Hace unos días, durante mi caminata mañanera, vi a una dama bajarse de un carro. Era bajita, de piel morena, con el cabello entrecano, y parecía estar en sus setenta.
Al observarla unos segundos, la reconocí: era la maestra Ofelia, quien había sido profesora de español de mis hijos en la secundaria. Mis hijos siempre hablaban bien de ella; les encantaban las historias que les contaba, como el Ramayana o el Mahabharata, epopeyas hindúes llenas de enseñanzas. Su presencia no solo me hizo recordar la adolescencia de mis hijos, sino también mi propia infancia en un pueblito cerca de Jiménez, Chihuahua.

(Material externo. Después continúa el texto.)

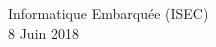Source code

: \begin{titlepage}

{\large Informatique Embarquée (ISEC)}\\[10pt]


{\large 8 Juin 2018}\\[2cm] %


 

\vfill %

\end{titlepage}


%
%
%
%
%    
%
%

Allí conocí a la maestra Gabriela, quien decidió dedicarse a la enseñanza en su tierra natal porque sabía que la educación era urgente y necesaria. Gabriela era conocida por su paciencia, incluso con los alumnos más difíciles, como Miguel, un niño callado y rebelde que siempre estaba en problemas. Su padre había abandonado a la familia, y su madre trabajaba largas horas en el campo, dejando a Miguel sin supervisión. Para él, la escuela era un refugio, pero también un lugar de frustración: las palabras en los libros parecían jerogíficos, y sus compañeros lo evitaban. Sin embargo, Gabriela vio algo especial en Miguel. Un día, después de clases, decidió hablar con él.

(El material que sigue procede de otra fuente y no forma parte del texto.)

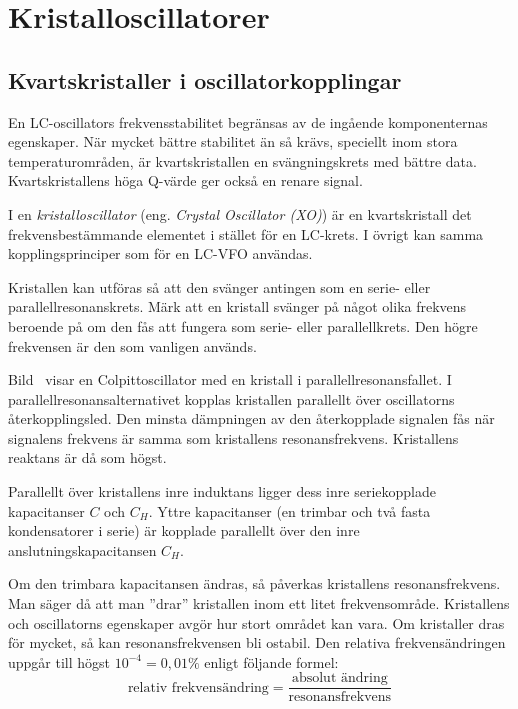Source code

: \section{Kristalloscillatorer}
\label{kristalloscillator}

\subsection{Kvartskristaller i oscillator\-kopplingar}

En LC-oscillators frekvensstabilitet begränsas av de ingående
komponenternas egenskaper.
När mycket bättre stabilitet än så krävs, speciellt inom stora
temperaturområden, är kvartskristallen en svängningskrets med bättre data.
Kvartskristallens höga Q-värde ger också en renare signal.


I en \emph{kristalloscillator} (eng. \emph{Crystal Oscillator (XO)}) är en
kvartskristall det frekvensbestämmande elementet i stället för en LC-krets.
I övrigt kan samma kopplingsprinciper som för en LC-VFO användas.

Kristallen kan utföras så att den svänger antingen som en serie- eller
parallellresonanskrets.
Märk att en kristall svänger på något olika frekvens beroende på om den fås
att fungera som serie- eller parallellkrets.
Den högre frekvensen är den som vanligen används.

Bild~ visar en Colpittoscillator med en kristall i
parallellresonansfallet.
I parallellresonansalternativet kopplas kristallen parallellt över
oscillatorns återkopplingsled.
Den minsta dämpningen av den återkopplade signalen fås när signalens frekvens
är samma som kristallens resonansfrekvens.
Kristallens reaktans är då som högst.

Parallellt över kristallens inre induktans ligger dess inre
seriekopplade kapacitanser \(C\) och \(C_H\).
Yttre kapacitanser (en trimbar och två fasta kondensatorer i serie) är kopplade
parallellt över den inre anslutningskapacitansen \(C_H\).

Om den trimbara kapacitansen ändras, så påverkas kristallens resonansfrekvens.
Man säger då att man ''drar'' kristallen inom ett litet frekvensområde.
Kristallens och oscillatorns egenskaper avgör hur stort området kan vara.
Om kristaller dras för mycket, så kan resonansfrekvensen bli ostabil.
Den relativa frekvensändringen uppgår till högst \(10^{-4} = 0,01\%\)
enligt följande formel:
%
\[
\text{relativ frekvensändring} =
\frac{\text{absolut ändring}}{\text{resonansfrekvens}}
\]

—Miguel, ¿qué te gusta hacer? —le preguntó. —Nada. No soy bueno para nada —respondió el niño, desconfiado. Pero Gabriela no se rindió. Al notar que le fascinaban los dibujos de los libros de historia, comenzó a traerle lápices de colores y papel, animándolo a ilustrar los temas que veían en clase. Miguel empezó a quedarse más tiempo en la escuela, intrigado por el arte.
Poco a poco, sus dibujos cobraron vida y también su confianza. Convencida de su talento, Gabriela inscribió uno de sus dibujos en un concurso estatal sin avisarle. Miguel ganó el primer lugar. Fue la primera vez que alguien le dijo: “Eres bueno en algo”.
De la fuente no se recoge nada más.